Skylar Tempel, a lifelong Temecula resident and organizer of the recall effort, argues that the ongoing controversy has drawn unwanted attention to the community, diverting focus from more pressing issues. Board member Steven Schwartz, with over 40 years of teaching experience, expresses concern that history is being distorted for political purposes, fearing that it might eventually lead to the denial of established historical facts.
Temecula, like many other communities in the U.S., has experienced culture wars during the pandemic, particularly regarding mask and vaccine mandates. The rise of conservative groups such as the Inland Empire Family PAC, connected to a local evangelical church, has contributed to the election of conservative school board members in various regions, including Temecula Valley. These board members have taken steps to ban critical race theory and remove the superintendent, further deepening divides within the community.

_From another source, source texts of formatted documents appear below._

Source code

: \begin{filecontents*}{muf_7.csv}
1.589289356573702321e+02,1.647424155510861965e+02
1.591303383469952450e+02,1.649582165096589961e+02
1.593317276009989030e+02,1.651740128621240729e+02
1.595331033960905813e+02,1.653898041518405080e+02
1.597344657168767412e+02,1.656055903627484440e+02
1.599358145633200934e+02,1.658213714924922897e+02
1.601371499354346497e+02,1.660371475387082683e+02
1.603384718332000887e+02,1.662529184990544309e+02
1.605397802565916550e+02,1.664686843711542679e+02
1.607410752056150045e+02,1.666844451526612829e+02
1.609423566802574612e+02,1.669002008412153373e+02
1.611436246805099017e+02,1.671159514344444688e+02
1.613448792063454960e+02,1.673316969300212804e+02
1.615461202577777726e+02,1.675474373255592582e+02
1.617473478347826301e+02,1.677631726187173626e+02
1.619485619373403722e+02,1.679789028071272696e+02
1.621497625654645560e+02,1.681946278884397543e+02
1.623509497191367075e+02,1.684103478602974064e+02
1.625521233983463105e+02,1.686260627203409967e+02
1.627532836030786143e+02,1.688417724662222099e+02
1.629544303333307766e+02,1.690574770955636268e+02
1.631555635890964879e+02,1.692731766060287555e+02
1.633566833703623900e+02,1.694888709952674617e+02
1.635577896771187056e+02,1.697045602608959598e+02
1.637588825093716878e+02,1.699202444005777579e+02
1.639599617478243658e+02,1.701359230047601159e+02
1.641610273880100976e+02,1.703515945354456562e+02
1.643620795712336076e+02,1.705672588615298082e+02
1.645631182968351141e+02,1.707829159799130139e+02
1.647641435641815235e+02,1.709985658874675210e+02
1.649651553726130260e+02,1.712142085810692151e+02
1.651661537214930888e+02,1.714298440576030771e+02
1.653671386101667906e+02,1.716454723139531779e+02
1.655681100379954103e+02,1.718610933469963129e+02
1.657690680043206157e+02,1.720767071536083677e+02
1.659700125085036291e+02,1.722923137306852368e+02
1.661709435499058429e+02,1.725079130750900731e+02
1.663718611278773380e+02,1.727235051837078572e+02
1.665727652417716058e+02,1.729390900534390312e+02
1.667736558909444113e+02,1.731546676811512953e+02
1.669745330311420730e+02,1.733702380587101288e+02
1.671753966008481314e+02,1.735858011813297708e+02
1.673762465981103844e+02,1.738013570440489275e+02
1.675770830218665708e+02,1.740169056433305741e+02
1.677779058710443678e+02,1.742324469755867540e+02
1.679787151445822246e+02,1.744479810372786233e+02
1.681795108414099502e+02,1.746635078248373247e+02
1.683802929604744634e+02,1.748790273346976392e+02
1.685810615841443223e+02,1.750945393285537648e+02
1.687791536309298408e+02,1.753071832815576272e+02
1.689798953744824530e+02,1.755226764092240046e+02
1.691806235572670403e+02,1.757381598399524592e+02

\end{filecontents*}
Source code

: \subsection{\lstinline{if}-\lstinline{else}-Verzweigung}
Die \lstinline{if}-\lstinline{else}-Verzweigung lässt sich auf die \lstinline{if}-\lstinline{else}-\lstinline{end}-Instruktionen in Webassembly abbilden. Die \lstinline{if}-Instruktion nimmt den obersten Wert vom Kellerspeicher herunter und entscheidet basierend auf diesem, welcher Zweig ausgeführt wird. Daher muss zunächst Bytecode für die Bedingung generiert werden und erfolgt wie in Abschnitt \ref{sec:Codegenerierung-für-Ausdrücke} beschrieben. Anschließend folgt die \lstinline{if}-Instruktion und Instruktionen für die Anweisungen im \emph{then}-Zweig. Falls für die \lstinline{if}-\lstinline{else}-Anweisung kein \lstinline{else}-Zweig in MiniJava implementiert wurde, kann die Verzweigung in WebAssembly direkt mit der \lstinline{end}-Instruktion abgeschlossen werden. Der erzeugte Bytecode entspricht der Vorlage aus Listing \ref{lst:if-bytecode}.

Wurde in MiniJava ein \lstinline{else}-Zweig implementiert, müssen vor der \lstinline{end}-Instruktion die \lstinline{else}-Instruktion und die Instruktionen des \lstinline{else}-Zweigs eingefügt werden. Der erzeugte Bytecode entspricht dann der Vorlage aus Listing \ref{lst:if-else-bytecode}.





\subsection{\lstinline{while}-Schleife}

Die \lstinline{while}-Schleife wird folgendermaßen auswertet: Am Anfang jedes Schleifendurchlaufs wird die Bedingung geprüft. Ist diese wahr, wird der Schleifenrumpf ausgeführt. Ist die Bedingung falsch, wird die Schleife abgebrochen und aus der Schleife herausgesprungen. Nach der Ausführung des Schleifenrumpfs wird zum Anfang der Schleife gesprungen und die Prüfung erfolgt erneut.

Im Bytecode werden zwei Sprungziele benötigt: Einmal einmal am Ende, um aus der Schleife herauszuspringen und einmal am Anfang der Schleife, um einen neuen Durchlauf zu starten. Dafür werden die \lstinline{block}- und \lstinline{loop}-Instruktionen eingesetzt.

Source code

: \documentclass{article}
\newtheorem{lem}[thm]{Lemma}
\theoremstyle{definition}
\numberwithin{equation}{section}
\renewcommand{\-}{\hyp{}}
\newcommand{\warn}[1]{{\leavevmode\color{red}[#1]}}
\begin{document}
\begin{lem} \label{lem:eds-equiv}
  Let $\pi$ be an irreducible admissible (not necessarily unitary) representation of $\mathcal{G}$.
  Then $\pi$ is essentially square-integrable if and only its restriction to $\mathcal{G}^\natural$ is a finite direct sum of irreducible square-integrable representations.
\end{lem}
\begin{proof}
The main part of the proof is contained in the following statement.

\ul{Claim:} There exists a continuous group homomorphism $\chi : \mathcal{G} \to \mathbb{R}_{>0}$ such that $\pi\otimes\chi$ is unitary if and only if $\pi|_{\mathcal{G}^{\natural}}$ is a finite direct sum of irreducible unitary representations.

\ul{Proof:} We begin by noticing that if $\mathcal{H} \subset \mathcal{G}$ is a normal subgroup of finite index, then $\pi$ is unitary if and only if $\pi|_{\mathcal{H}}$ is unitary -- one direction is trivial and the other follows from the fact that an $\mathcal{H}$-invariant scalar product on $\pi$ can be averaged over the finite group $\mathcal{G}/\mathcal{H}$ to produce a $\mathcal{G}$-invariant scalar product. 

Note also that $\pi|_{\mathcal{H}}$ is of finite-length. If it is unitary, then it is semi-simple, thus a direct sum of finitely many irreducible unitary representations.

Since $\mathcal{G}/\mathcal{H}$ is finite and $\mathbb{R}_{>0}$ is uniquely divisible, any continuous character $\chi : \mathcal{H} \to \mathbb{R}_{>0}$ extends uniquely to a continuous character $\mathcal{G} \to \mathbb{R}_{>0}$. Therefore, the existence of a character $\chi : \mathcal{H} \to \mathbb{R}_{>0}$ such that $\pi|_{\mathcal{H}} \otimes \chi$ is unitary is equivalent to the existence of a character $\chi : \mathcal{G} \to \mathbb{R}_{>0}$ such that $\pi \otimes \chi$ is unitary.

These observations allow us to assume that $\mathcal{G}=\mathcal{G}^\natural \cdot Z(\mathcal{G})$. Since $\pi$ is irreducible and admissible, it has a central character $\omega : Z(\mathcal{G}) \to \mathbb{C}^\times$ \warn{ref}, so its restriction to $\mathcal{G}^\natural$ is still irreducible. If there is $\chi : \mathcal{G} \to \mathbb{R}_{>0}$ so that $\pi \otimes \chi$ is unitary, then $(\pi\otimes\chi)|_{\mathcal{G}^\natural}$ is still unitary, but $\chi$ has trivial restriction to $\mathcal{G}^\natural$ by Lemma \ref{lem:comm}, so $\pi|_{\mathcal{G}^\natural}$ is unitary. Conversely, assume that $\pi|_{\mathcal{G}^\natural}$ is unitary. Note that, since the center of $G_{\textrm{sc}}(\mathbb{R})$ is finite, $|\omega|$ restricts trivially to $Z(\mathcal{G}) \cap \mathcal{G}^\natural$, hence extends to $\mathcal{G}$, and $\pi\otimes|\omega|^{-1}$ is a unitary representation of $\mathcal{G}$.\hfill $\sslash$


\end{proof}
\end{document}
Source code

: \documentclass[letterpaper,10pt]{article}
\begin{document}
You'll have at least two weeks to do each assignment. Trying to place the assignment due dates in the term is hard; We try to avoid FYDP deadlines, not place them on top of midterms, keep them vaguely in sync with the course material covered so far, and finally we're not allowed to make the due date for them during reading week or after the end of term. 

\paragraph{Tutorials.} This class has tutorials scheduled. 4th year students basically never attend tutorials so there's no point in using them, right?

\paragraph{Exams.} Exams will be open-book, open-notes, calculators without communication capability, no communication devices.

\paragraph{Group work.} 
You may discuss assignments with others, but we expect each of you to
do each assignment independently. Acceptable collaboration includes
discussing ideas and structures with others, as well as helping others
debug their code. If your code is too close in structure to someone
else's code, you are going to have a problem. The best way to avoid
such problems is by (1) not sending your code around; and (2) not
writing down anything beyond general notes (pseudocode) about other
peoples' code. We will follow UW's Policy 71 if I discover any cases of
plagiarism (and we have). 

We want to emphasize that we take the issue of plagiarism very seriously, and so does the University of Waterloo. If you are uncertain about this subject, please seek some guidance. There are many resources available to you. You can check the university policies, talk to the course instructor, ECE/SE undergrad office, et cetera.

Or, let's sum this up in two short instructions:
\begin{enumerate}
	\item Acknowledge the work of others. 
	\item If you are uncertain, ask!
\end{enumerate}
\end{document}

Proponents of the ban on mentioning Milk argue that he was a sexual predator, referencing a disputed claim of an inappropriate relationship with a minor. Opponents contend that changing the curriculum weeks before the school year begins would disrupt teachers’ lesson plans unnecessarily. The state attorney general has intervened, demanding information from the school district regarding its decision to reject the social studies curriculum for grades one through five.
Gia Rueda, a Temecula resident with children in the school district, criticizes the conservative school board members for bringing unnecessary attention to the community. She asserts that the curriculum had already undergone proper vetting and approval by a majority of TVUSD parents and teachers, emphasizing that the issue should not have arisen in the first place.
However, Tim Thompson, the founder of the Inland Empire Family PAC and an evangelical pastor, contends that Milk is not someone deserving of celebration. In response to these developments, Governor Newsom and State Education Chief Tony Thurmond are backing a bill targeting school districts that refuse to adopt state-endorsed curriculum. The proposed legislation would impose fines on districts failing to provide textbooks aligned with inclusive and diverse perspectives.
As the battle over Harvey Milk’s mention continues, the Temecula Valley Unified School District remains at the forefront of the national debate over education, inclusivity, and the role of school boards in shaping young minds. The outcome of this conflict will likely influence future education policy decisions and serve as a significant test for how states address similar disputes in the years to come.